A Belgian market maker just picked up an institutional crypto trading franchise for $3.25 million from a firm that collapsed after a reported $75 million hole.
Keyrock announced on July 16 that it had completed its acquisition of BlockFills' institutional trading and brokerage operations, according to The Block and CoinDesk. A Delaware bankruptcy court approved the sale on June 16. Keyrock gets trading technology, institutional client relationships and regulatory reach in the Cayman Islands and, subject to approval, the United Kingdom. The price was $3.25 million, split into two tranches tied to contingencies, The Block reported. That is cheap.
BlockFills didn't fail quietly. Reliz Technology Group Holdings, the Chicago-based company behind BlockFills, disclosed roughly $75 million in losses in February, when CoinDesk reported the firm was looking for a buyer. Client withdrawals had already been frozen. Reliz and three affiliates filed for Chapter 11 protection in Delaware on March 15, listing assets of $50 million to $100 million against liabilities of $100 million to $500 million. That balance sheet tells you most of what you need to know.
The customer litigation made the collapse harder to treat as a simple trading loss. Dominion Capital sued Reliz Ltd. in New York on February 27 and accused BlockFills of misappropriating customer assets, commingling funds and refusing to return cryptocurrency. A federal judge later froze about 70.6 bitcoin tied to Dominion's claim, according to CoinDesk and court docket records. A second customer case, brought by 1548199 Alberta Ltd. and Robert J. Bertram in Illinois, made similar allegations. These are allegations, not findings. But if you're an institutional client, the distinction doesn't make a frozen withdrawal feel much safer.
Keyrock's winning bid appeared in the bankruptcy process on May 26, after the auction was cancelled and the firm was named the successful bidder. The court approved the sale on June 16. By July 16, Keyrock was announcing the acquisition as complete. That's a fast trip from distress to consolidation, and it shows how quickly a working client book can move once the seller has no clean way forward.
The license book was the prize
What Keyrock bought matters more than the sticker price. The deal brings over BlockFills' derivatives trading technology, institutional relationships and a CIMA-registered entity in the Cayman Islands, along with the proposed acquisition of an FCA-authorized entity in the United Kingdom, according to The Block and CoinDesk. Senior BlockFills traders are also joining Keyrock, including Perry Parker, who led institutional options at BlockFills, and Dan Schak, who oversaw risk and trading operations.
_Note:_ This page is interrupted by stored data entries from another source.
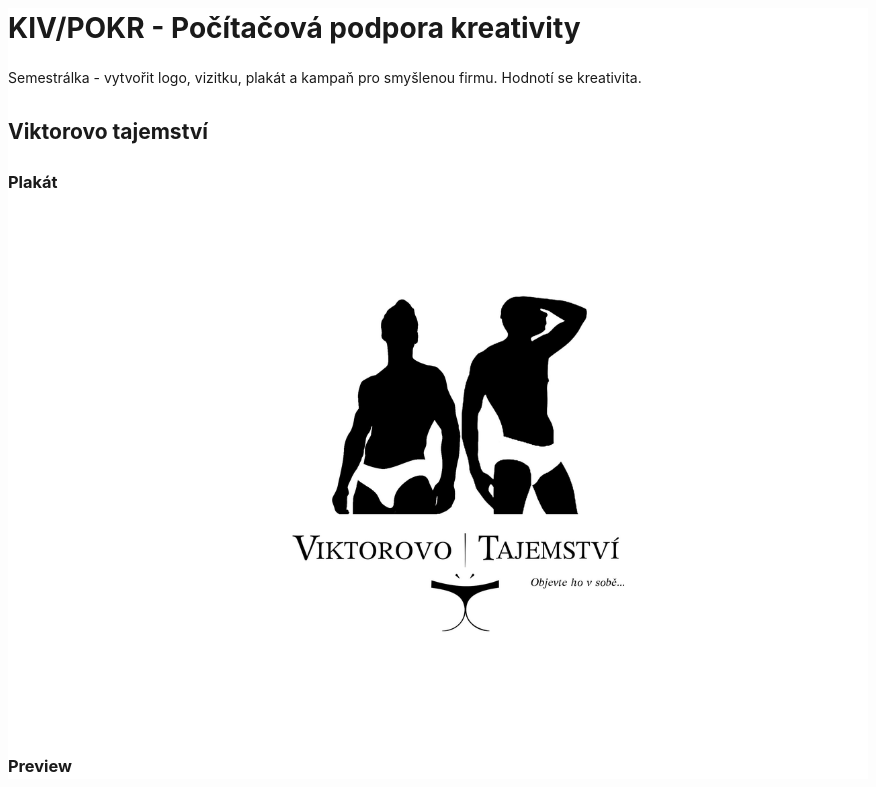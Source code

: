 # KIV/POKR - Počítačová podpora kreativity

Semestrálka - vytvořit logo, vizitku, plakát a kampaň pro smyšlenou firmu. Hodnotí se kreativita.

## Viktorovo tajemství

### Plakát
<p align="center"><img src="plagat.jpg" alt="Plakát" width="80%" /></p>

### Preview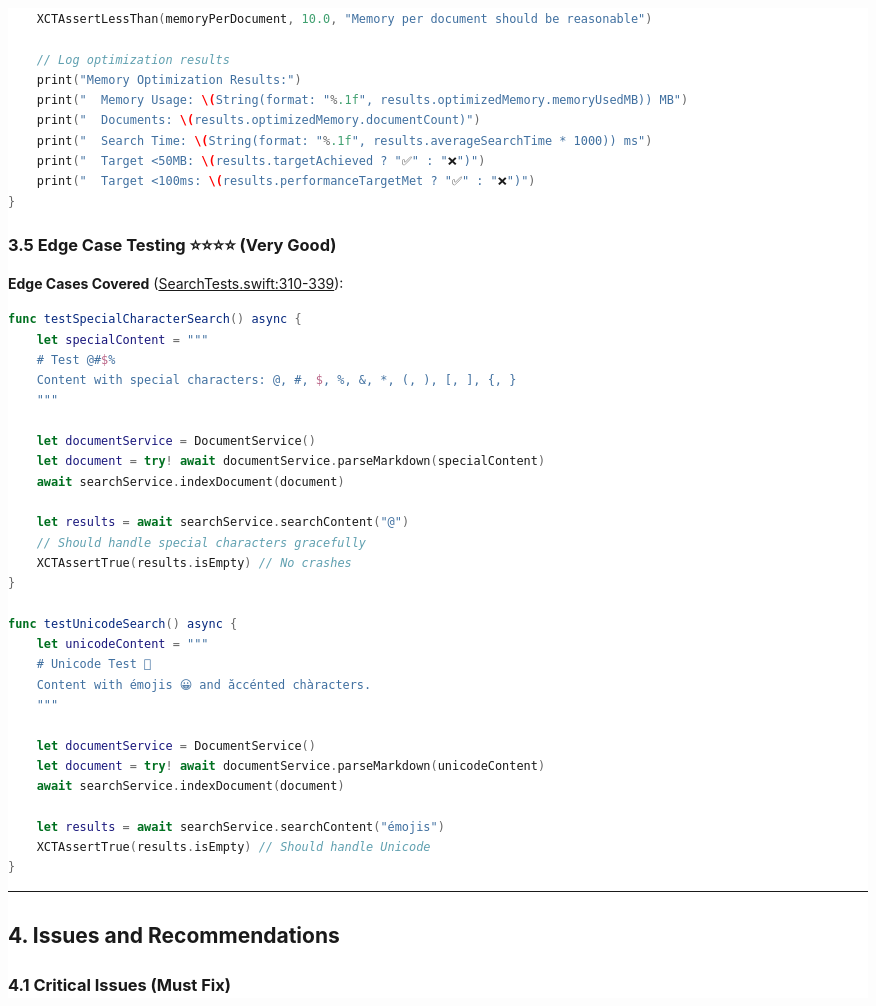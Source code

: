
 ```swift
    XCTAssertLessThan(memoryPerDocument, 10.0, "Memory per document should be reasonable")

    // Log optimization results
    print("Memory Optimization Results:")
    print("  Memory Usage: \(String(format: "%.1f", results.optimizedMemory.memoryUsedMB)) MB")
    print("  Documents: \(results.optimizedMemory.documentCount)")
    print("  Search Time: \(String(format: "%.1f", results.averageSearchTime * 1000)) ms")
    print("  Target <50MB: \(results.targetAchieved ? "✅" : "❌")")
    print("  Target <100ms: \(results.performanceTargetMet ? "✅" : "❌")")
}
```

### 3.5 Edge Case Testing ⭐⭐⭐⭐ (Very Good)

**Edge Cases Covered** ([SearchTests.swift:310-339](Packages/Search/Tests/SearchTests.swift#L310)):

```swift
func testSpecialCharacterSearch() async {
    let specialContent = """
    # Test @#$%
    Content with special characters: @, #, $, %, &, *, (, ), [, ], {, }
    """

    let documentService = DocumentService()
    let document = try! await documentService.parseMarkdown(specialContent)
    await searchService.indexDocument(document)

    let results = await searchService.searchContent("@")
    // Should handle special characters gracefully
    XCTAssertTrue(results.isEmpty) // No crashes
}

func testUnicodeSearch() async {
    let unicodeContent = """
    # Unicode Test 🚀
    Content with émojis 😀 and ăccénted chàracters.
    """

    let documentService = DocumentService()
    let document = try! await documentService.parseMarkdown(unicodeContent)
    await searchService.indexDocument(document)

    let results = await searchService.searchContent("émojis")
    XCTAssertTrue(results.isEmpty) // Should handle Unicode
}
```

---

## 4. Issues and Recommendations

### 4.1 Critical Issues (Must Fix)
That matters. Building a derivatives desk with a hedge fund and mining-client base takes time, and regulatory approvals don't arrive because a buyer wants them by quarter-end. Keyrock bought the hard parts out of bankruptcy: people, systems, counterparties and licenses. Frankly, that is the only reason this deal is interesting. The assets weren't just desks and software. They were permission to trade with the kind of clients crypto firms spend years trying to reach.
Keyrock isn't a distressed buyer picking through scraps because it has to. The Brussels firm was founded in 2017 by Kevin de Patoul, Jeremy de Groodt and Juan David Mendieta Villegas. Earlier this year it announced a Series C round led by SC Ventures, Standard Chartered's venture arm, at a $1.1 billion valuation. The firm already operates across centralized and decentralized crypto venues, with market making, OTC trading, options and asset-management businesses. This was expansion, not rescue.
Fire sales sit next to giant checks
Look at the contrast. The same day Keyrock announced the BlockFills acquisition, Crypto.com said Citadel Securities had made a $400 million strategic investment at a $20 billion valuation. Reuters reported that the round was Crypto.com's first institutional fundraising and that the money is meant to support its push into tokenized securities and derivatives. Bloomberg reported in May that Citadel Securities posted a record $4.3 billion in first-quarter trading revenue. One crypto trading business sold for $3.25 million. Another platform took a $400 million check from one of the strongest market makers in the world.
Bitcoin doesn't soften that contrast. CoinDesk reported on July 16 that bitcoin had pulled back to about $64,000 after hitting a monthly high near $65,500, still far below its 52-week high above $126,000 shown by market data from Investing.com. A rising week in crypto prices doesn't repair a broken lender's collateral book. A monthly high doesn't make client funds liquid again.
That's the real story in BlockFills' collapse. A firm can serve hedge funds, asset managers and mining companies, carry regulatory entities in offshore and UK-linked markets, and still end up in Delaware bankruptcy court once losses, frozen withdrawals and customer claims arrive together. Wall Street firms such as Citadel Securities are entering digital assets from a position of strength. Crypto-native firms without that cushion are being bought for parts.
Don't expect this to be the last sale like this. The BlockFills docket still has creditor deadlines running into September, and the broader institutional crypto market is splitting between buyers with cash and firms that survived the last cycle on borrowed confidence. If you're building in this market, the lesson isn't that crypto trading is dead. It isn't. The lesson is harsher: licenses and client lists have value, but only the solvent get to decide what they're worth.